Member Resources

Asking us to Reconsider a Decision

We understand that you may disagree with a decision that we make. We make decisions about resolving complaints and we make decisions about authorizing coverage for care or treatment. When we make these decisions, we make every effort to avoid disagreements. If you do not agree with our decision, you may appeal.

We will tell you about how to appeal decisions we make as part of the resolution process. This includes how to appeal our decisions that might have a negative impact on your coverage or benefits or our relationship. An appeal is your request to us to change our decision about a complaint resolution or coverage for care or treatment issue. If you are unhappy with the decision, please contact us.

If you need language assistance to help you file an appeal, please let us know. We will provide language assistance at no cost to you. Finding the best way to resolve your appeal is an important part of our quality improvement program, and we will investigate the issues thoroughly.

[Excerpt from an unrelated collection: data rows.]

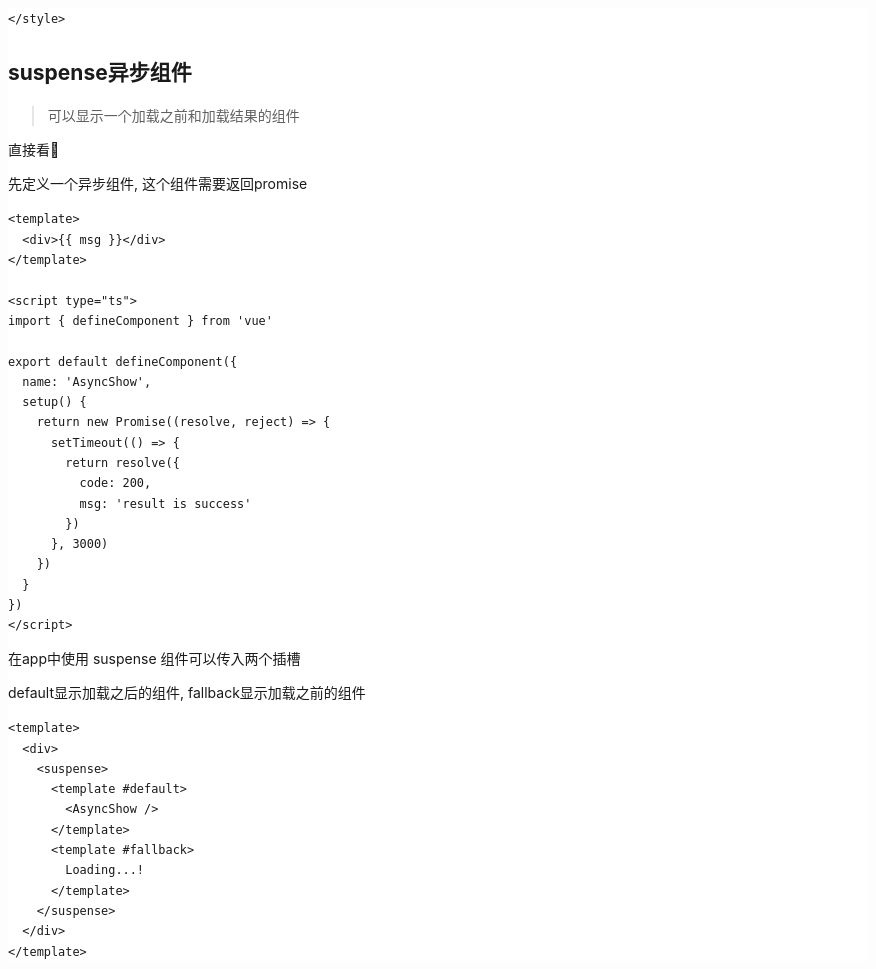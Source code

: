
 ```vue
</style>

```


## suspense异步组件

> 可以显示一个加载之前和加载结果的组件

直接看🌰

先定义一个异步组件, 这个组件需要返回promise

```vue
<template>
  <div>{{ msg }}</div>
</template>

<script type="ts">
import { defineComponent } from 'vue'

export default defineComponent({
  name: 'AsyncShow',
  setup() {
    return new Promise((resolve, reject) => {
      setTimeout(() => {
        return resolve({
          code: 200,
          msg: 'result is success'
        })
      }, 3000)
    })
  }
})
</script>
```

在app中使用 suspense 组件可以传入两个插槽

default显示加载之后的组件, fallback显示加载之前的组件

```vue
<template>
  <div>
    <suspense>
      <template #default>
        <AsyncShow />
      </template>
      <template #fallback>
        Loading...!
      </template>
    </suspense>
  </div>
</template>
```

The team involved in the investigation will not be the same as the individuals who made the first decision. We determine the best team to investigate an appeal based on the nature of the appeal. When appeals are of a clinical nature, an appeal reviewer (who is a clinician and who was not involved in the original decision) investigates the issues and proposes a resolution.

We propose resolutions to routine appeals within 30 calendar days and notify you of the decision. We propose resolutions to clinically urgent appeals within 72 hours and notify you of the decision. For appeals of proposed complaint resolutions, the appeal decision is final and there is no second level of appeal.